The World is Waiting for the Sunrise (1918) by Lockhart and Seitz has been covered on disc, according to the Wikipedia, more than one hundred times – by Mary Ford and Les Paul, The Chris Barber Band (in New Orleans style), and Bing Crosby (in his characterless “crooning” style), among many others. The lyrics express the post-War-to-End-Wars hope that the Allies had established a permanent peace and that the League of Nations would usher in a golden age of prosperity and security. My favorite version of Waiting for the Sunrise is the one made by radio comedian Stan Freberg from the early 1950s. I post it (above) because Freberg’s satiric take, in the aftermath that other war, and in the early phase of the Cold War, addresses itself to a manic world coming apart at the seams. It therefore, like many things from the past, whether remote or recent, speaks to the insanity of the present moment. Enjoy.
In the 1960s, Freberg went into advertising. He invented the self-satirizing, funny television commercial that made allusions to the cultural archive. I give two examples below – the brilliant Sunsweet Pitted Prunes commercial starring author Ray Bradbury, and the Jeno’s Pizza Roll commercial starring two well-known characters from the earliest days of television.

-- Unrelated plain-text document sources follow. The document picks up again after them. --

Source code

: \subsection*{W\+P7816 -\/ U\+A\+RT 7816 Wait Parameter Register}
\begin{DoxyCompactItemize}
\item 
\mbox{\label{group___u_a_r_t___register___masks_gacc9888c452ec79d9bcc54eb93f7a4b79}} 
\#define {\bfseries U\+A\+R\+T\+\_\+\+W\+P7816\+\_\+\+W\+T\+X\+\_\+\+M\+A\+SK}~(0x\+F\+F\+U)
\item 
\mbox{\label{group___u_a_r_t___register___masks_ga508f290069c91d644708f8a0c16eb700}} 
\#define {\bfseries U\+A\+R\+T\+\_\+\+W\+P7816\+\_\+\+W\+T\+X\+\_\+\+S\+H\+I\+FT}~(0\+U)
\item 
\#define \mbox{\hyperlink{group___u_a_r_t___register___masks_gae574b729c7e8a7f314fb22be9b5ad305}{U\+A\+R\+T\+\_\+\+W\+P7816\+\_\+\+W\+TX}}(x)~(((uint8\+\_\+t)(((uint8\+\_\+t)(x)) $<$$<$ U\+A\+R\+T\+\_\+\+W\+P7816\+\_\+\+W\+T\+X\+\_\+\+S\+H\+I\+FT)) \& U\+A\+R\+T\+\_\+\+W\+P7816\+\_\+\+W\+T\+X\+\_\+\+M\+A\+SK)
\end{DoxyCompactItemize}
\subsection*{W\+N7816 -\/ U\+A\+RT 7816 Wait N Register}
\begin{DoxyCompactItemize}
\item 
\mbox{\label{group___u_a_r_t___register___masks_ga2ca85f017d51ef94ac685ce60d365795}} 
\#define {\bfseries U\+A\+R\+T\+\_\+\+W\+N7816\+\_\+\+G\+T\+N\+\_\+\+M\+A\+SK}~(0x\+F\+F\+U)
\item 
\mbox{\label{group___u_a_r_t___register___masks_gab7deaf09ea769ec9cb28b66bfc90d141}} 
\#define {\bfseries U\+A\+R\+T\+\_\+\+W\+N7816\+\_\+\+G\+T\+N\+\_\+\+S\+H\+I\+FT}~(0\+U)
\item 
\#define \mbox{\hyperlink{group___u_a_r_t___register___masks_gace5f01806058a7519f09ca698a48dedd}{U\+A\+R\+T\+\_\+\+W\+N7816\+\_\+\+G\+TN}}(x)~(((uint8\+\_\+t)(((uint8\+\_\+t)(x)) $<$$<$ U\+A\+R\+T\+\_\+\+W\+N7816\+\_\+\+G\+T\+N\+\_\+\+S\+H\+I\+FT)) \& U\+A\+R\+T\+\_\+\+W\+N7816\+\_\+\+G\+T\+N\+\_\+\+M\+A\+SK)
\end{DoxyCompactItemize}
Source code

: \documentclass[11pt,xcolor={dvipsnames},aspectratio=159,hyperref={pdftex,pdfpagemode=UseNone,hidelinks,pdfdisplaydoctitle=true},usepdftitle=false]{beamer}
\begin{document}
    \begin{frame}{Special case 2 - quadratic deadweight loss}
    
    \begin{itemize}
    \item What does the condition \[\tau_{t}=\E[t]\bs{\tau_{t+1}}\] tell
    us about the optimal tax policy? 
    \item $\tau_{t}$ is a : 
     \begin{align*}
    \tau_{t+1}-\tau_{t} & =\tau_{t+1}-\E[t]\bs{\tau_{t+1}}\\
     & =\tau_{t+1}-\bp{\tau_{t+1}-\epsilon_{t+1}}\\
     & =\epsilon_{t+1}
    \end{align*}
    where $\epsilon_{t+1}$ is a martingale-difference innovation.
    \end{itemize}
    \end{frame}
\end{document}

The Pizza Roll commercial riffs on an earlier cigarette commercial for the Lark brand, in which a pickup truck with a sign reading “Show Us Your Lark Pack” drove the streets of a Big City. A motion picture camera operating from the truck filmed people, men and women, showing their Lark packs. The visuals were accompanied by the lyric “Have a Lark, have a Lark, have a Lark today,” sung to Rossini’s William Tell melody. To “get” the jokes properly, especially the one at the very end, the viewer had to know: Rossini’s melody, its usage in The Lone Ranger, and its usage in the “Show Us Your Lark Pack” commercial. Freberg assumed the quick-wittedness of his audience.